Task directions: Write out the records once more, exactly, and keep any image out.

━━━━━ Records provided

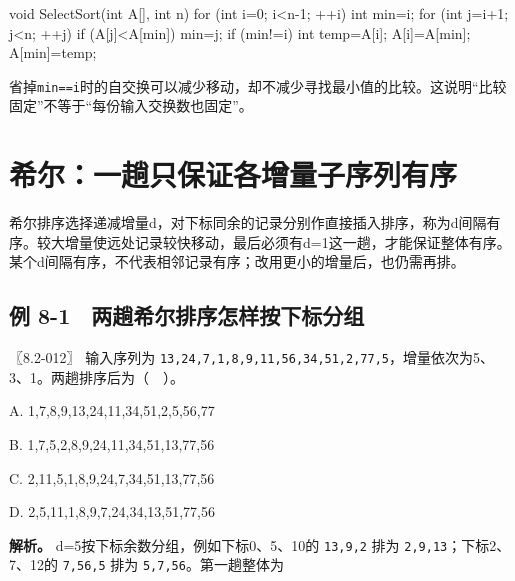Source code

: \par\medskip\noindent\begin{minipage}{\linewidth}
\begin{codeblock}[language=C++]
void SelectSort(int A[], int n) {
    for (int i=0; i<n-1; ++i) {
        int min=i;
        for (int j=i+1; j<n; ++j)
            if (A[j]<A[min]) min=j;
        if (min!=i) {
            int temp=A[i]; A[i]=A[min]; A[min]=temp;
        }
    }
}
\end{codeblock}
\end{minipage}\par\medskip

省掉\texttt{min=\allowbreak{}=\allowbreak{}i}时的自交换可以减少移动，却不减少寻找最小值的比较。这说明``比较固定''不等于``每份输入交换数也固定''。

\section{希尔：一趟只保证各增量子序列有序}\label{DS08-05}

希尔排序选择递减增量d，对下标同余的记录分别作直接插入排序，称为d间隔有序。较大增量使远处记录较快移动，最后必须有d=1这一趟，才能保证整体有序。某个d间隔有序，不代表相邻记录有序；改用更小的增量后，也仍需再排。

\subsection{例 8-1　两趟希尔排序怎样按下标分组}\label{DS08-ex1}

\begin{example}[配套案例]

〖8.2-012〗 输入序列为 \texttt{13,\allowbreak{}24,\allowbreak{}7,\allowbreak{}1,\allowbreak{}8,\allowbreak{}9,\allowbreak{}11,\allowbreak{}56,\allowbreak{}34,\allowbreak{}51,\allowbreak{}2,\allowbreak{}77,\allowbreak{}5}，增量依次为5、3、1。两趟排序后为（　）。

A. 1,7,8,9,13,24,11,34,51,2,5,56,77

B. 1,7,5,2,8,9,24,11,34,51,13,77,56

C. 2,11,5,1,8,9,24,7,34,51,13,77,56

D. 2,5,11,1,8,9,7,24,34,13,51,77,56

\end{example}

\textbf{解析。} d=5按下标余数分组，例如下标0、5、10的 \texttt{13,\allowbreak{}9,\allowbreak{}2} 排为 \texttt{2,\allowbreak{}9,\allowbreak{}13}；下标2、7、12的 \texttt{7,\allowbreak{}56,\allowbreak{}5} 排为 \texttt{5,\allowbreak{}7,\allowbreak{}56}。第一趟整体为

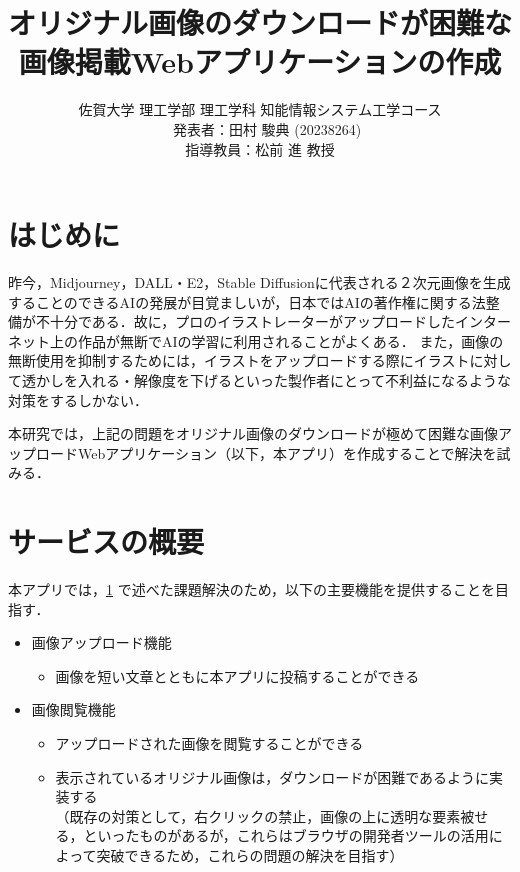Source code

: ﻿\documentclass[twocolumn,a4j]{jarticle}
\title{
  オリジナル画像のダウンロードが困難な\\画像掲載Webアプリケーションの作成
}
\author{
  佐賀大学 理工学部 理工学科 知能情報システム工学コース\\
  　発表者：田村 駿典 (20238264)\\
  指導教員：松前 進 教授
}
\begin{document}
\date{\empty}
\maketitle
\thispagestyle{empty}

\section{はじめに}\label{sec:sec1}

昨今，Midjourney，DALL・E2，Stable Diffusionに代表される２次元画像を生成することのできるAIの発展が目覚ましいが，日本ではAIの著作権に関する法整備が不十分である．故に，プロのイラストレーターがアップロードしたインターネット上の作品が無断でAIの学習に利用されることがよくある\cite{nhk}．
また，画像の無断使用を抑制するためには，イラストをアップロードする際にイラストに対して透かしを入れる・解像度を下げるといった製作者にとって不利益になるような対策をするしかない．\par
本研究では，上記の問題をオリジナル画像のダウンロードが極めて困難な画像アップロードWebアプリケーション（以下，本アプリ）を作成することで解決を試みる．



\section{サービスの概要}
本アプリでは，\ref{sec:sec1} で述べた課題解決のため，以下の主要機能を提供することを目指す．
\begin{itemize}
  \item 画像アップロード機能
        \setlength{\parskip}{0cm}
        \begin{itemize}
          \item 画像を短い文章とともに本アプリに投稿することができる
        \end{itemize}
  \item 画像閲覧機能
        \begin{itemize}
          \item アップロードされた画像を閲覧することができる
          \item 表示されているオリジナル画像は，ダウンロードが困難であるように実装する\\（既存の対策として，右クリックの禁止，画像の上に透明な要素被せる，といったものがあるが，これらはブラウザの開発者ツールの活用によって突破できるため，これらの問題の解決を目指す）
        \end{itemize}
\end{itemize}
\end{document}
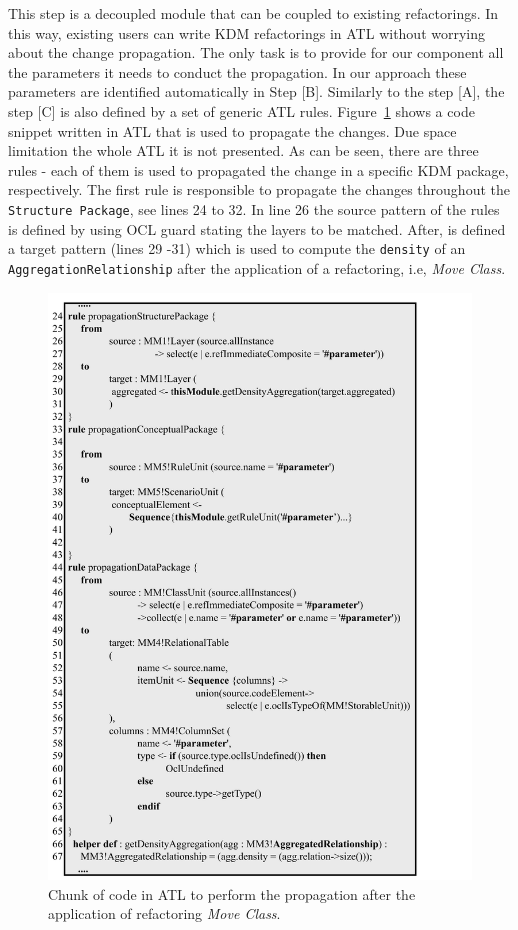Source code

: This step is a decoupled module that can be coupled to existing refactorings. In this way, existing users can write KDM refactorings in ATL without worrying about the change propagation. The only task is to provide for our component all the parameters it needs to conduct the propagation. In our approach these parameters are identified automatically in Step [B].
%
%
Similarly to the step [A], the step [C] is also defined by a set of generic ATL rules. Figure~\ref{fig:ATLPropagation} shows a code snippet written in ATL that is used to propagate the changes. Due space limitation the whole ATL it is not presented. As can be seen, there are three rules - each of them is used to propagated the change in a specific KDM package, respectively. The first rule is responsible to propagate the changes throughout the \texttt{Structure Package}, see lines 24 to 32. In line 26 the source pattern of the rules is defined by using OCL guard stating the layers to be matched. After, is defined a target pattern (lines 29 -31) which is used to compute the \texttt{density} of an \texttt{AggregationRelationship} after the application of a refactoring, i.e, \textit{Move Class}.

\begin{figure}[h]	
	\centering
	\includegraphics[scale=0.516]{figuras/ATLPRopagationSBESFormatted}
	\caption{Chunk of code in ATL to perform the propagation after the application of refactoring \textit{Move Class}.}
	\label{fig:ATLPropagation}
\end{figure}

━━━━━━━━━━

The answer:
Source code

: \par\medskip\noindent\begin{minipage}{\linewidth}
\begin{codeblock}[language=C++]
void SelectSort(int A[], int n) {
    for (int i=0; i<n-1; ++i) {
        int min=i;
        for (int j=i+1; j<n; ++j)
            if (A[j]<A[min]) min=j;
        if (min!=i) {
            int temp=A[i]; A[i]=A[min]; A[min]=temp;
        }
    }
}
\end{codeblock}
\end{minipage}\par\medskip

省掉\texttt{min=\allowbreak{}=\allowbreak{}i}时的自交换可以减少移动，却不减少寻找最小值的比较。这说明``比较固定''不等于``每份输入交换数也固定''。

\section{希尔：一趟只保证各增量子序列有序}\label{DS08-05}

希尔排序选择递减增量d，对下标同余的记录分别作直接插入排序，称为d间隔有序。较大增量使远处记录较快移动，最后必须有d=1这一趟，才能保证整体有序。某个d间隔有序，不代表相邻记录有序；改用更小的增量后，也仍需再排。

\subsection{例 8-1　两趟希尔排序怎样按下标分组}\label{DS08-ex1}

\begin{example}[配套案例]

〖8.2-012〗 输入序列为 \texttt{13,\allowbreak{}24,\allowbreak{}7,\allowbreak{}1,\allowbreak{}8,\allowbreak{}9,\allowbreak{}11,\allowbreak{}56,\allowbreak{}34,\allowbreak{}51,\allowbreak{}2,\allowbreak{}77,\allowbreak{}5}，增量依次为5、3、1。两趟排序后为（　）。

A. 1,7,8,9,13,24,11,34,51,2,5,56,77

B. 1,7,5,2,8,9,24,11,34,51,13,77,56

C. 2,11,5,1,8,9,24,7,34,51,13,77,56

D. 2,5,11,1,8,9,7,24,34,13,51,77,56

\end{example}

\textbf{解析。} d=5按下标余数分组，例如下标0、5、10的 \texttt{13,\allowbreak{}9,\allowbreak{}2} 排为 \texttt{2,\allowbreak{}9,\allowbreak{}13}；下标2、7、12的 \texttt{7,\allowbreak{}56,\allowbreak{}5} 排为 \texttt{5,\allowbreak{}7,\allowbreak{}56}。第一趟整体为

Source code

: ﻿\documentclass[twocolumn,a4j]{jarticle}
\title{
  オリジナル画像のダウンロードが困難な\\画像掲載Webアプリケーションの作成
}
\author{
  佐賀大学 理工学部 理工学科 知能情報システム工学コース\\
  　発表者：田村 駿典 (20238264)\\
  指導教員：松前 進 教授
}
\begin{document}
\date{\empty}
\maketitle
\thispagestyle{empty}

\section{はじめに}\label{sec:sec1}

昨今，Midjourney，DALL・E2，Stable Diffusionに代表される２次元画像を生成することのできるAIの発展が目覚ましいが，日本ではAIの著作権に関する法整備が不十分である．故に，プロのイラストレーターがアップロードしたインターネット上の作品が無断でAIの学習に利用されることがよくある\cite{nhk}．
また，画像の無断使用を抑制するためには，イラストをアップロードする際にイラストに対して透かしを入れる・解像度を下げるといった製作者にとって不利益になるような対策をするしかない．\par
本研究では，上記の問題をオリジナル画像のダウンロードが極めて困難な画像アップロードWebアプリケーション（以下，本アプリ）を作成することで解決を試みる．



\section{サービスの概要}
本アプリでは，\ref{sec:sec1} で述べた課題解決のため，以下の主要機能を提供することを目指す．
\begin{itemize}
  \item 画像アップロード機能
        \setlength{\parskip}{0cm}
        \begin{itemize}
          \item 画像を短い文章とともに本アプリに投稿することができる
        \end{itemize}
  \item 画像閲覧機能
        \begin{itemize}
          \item アップロードされた画像を閲覧することができる
          \item 表示されているオリジナル画像は，ダウンロードが困難であるように実装する\\（既存の対策として，右クリックの禁止，画像の上に透明な要素被せる，といったものがあるが，これらはブラウザの開発者ツールの活用によって突破できるため，これらの問題の解決を目指す）
        \end{itemize}
\end{itemize}
\end{document}
Source code

: This step is a decoupled module that can be coupled to existing refactorings. In this way, existing users can write KDM refactorings in ATL without worrying about the change propagation. The only task is to provide for our component all the parameters it needs to conduct the propagation. In our approach these parameters are identified automatically in Step [B].
%
%
Similarly to the step [A], the step [C] is also defined by a set of generic ATL rules. Figure~\ref{fig:ATLPropagation} shows a code snippet written in ATL that is used to propagate the changes. Due space limitation the whole ATL it is not presented. As can be seen, there are three rules - each of them is used to propagated the change in a specific KDM package, respectively. The first rule is responsible to propagate the changes throughout the \texttt{Structure Package}, see lines 24 to 32. In line 26 the source pattern of the rules is defined by using OCL guard stating the layers to be matched. After, is defined a target pattern (lines 29 -31) which is used to compute the \texttt{density} of an \texttt{AggregationRelationship} after the application of a refactoring, i.e, \textit{Move Class}.

\begin{figure}[h]	
	\centering
	\includegraphics[scale=0.516]{figuras/ATLPRopagationSBESFormatted}
	\caption{Chunk of code in ATL to perform the propagation after the application of refactoring \textit{Move Class}.}
	\label{fig:ATLPropagation}
\end{figure}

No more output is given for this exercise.